* WHAT YOU SHOULD DO *
The expected response is a copy of every line in the entries below that includes the word "DEFAULT".

* THE DATA *
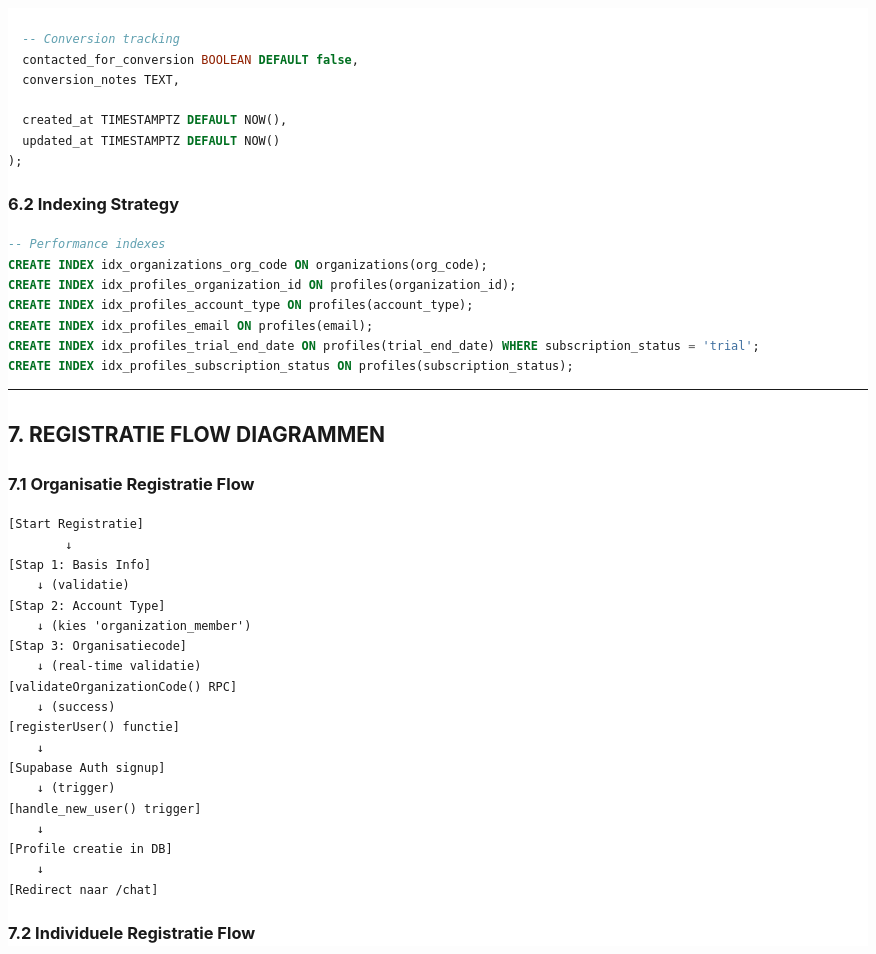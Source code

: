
 ```sql
  
  -- Conversion tracking
  contacted_for_conversion BOOLEAN DEFAULT false,
  conversion_notes TEXT,
  
  created_at TIMESTAMPTZ DEFAULT NOW(),
  updated_at TIMESTAMPTZ DEFAULT NOW()
);
```

### 6.2 Indexing Strategy

```sql
-- Performance indexes
CREATE INDEX idx_organizations_org_code ON organizations(org_code);
CREATE INDEX idx_profiles_organization_id ON profiles(organization_id);
CREATE INDEX idx_profiles_account_type ON profiles(account_type);
CREATE INDEX idx_profiles_email ON profiles(email);
CREATE INDEX idx_profiles_trial_end_date ON profiles(trial_end_date) WHERE subscription_status = 'trial';
CREATE INDEX idx_profiles_subscription_status ON profiles(subscription_status);
```

---

## 7. REGISTRATIE FLOW DIAGRAMMEN

### 7.1 Organisatie Registratie Flow

```
[Start Registratie]
        ↓
[Stap 1: Basis Info]
    ↓ (validatie)
[Stap 2: Account Type]
    ↓ (kies 'organization_member')
[Stap 3: Organisatiecode]
    ↓ (real-time validatie)
[validateOrganizationCode() RPC]
    ↓ (success)
[registerUser() functie]
    ↓
[Supabase Auth signup]
    ↓ (trigger)
[handle_new_user() trigger]
    ↓
[Profile creatie in DB]
    ↓
[Redirect naar /chat]
```

### 7.2 Individuele Registratie Flow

* WRITTEN RESPONSE *
  contacted_for_conversion BOOLEAN DEFAULT false,
  created_at TIMESTAMPTZ DEFAULT NOW(),
  updated_at TIMESTAMPTZ DEFAULT NOW()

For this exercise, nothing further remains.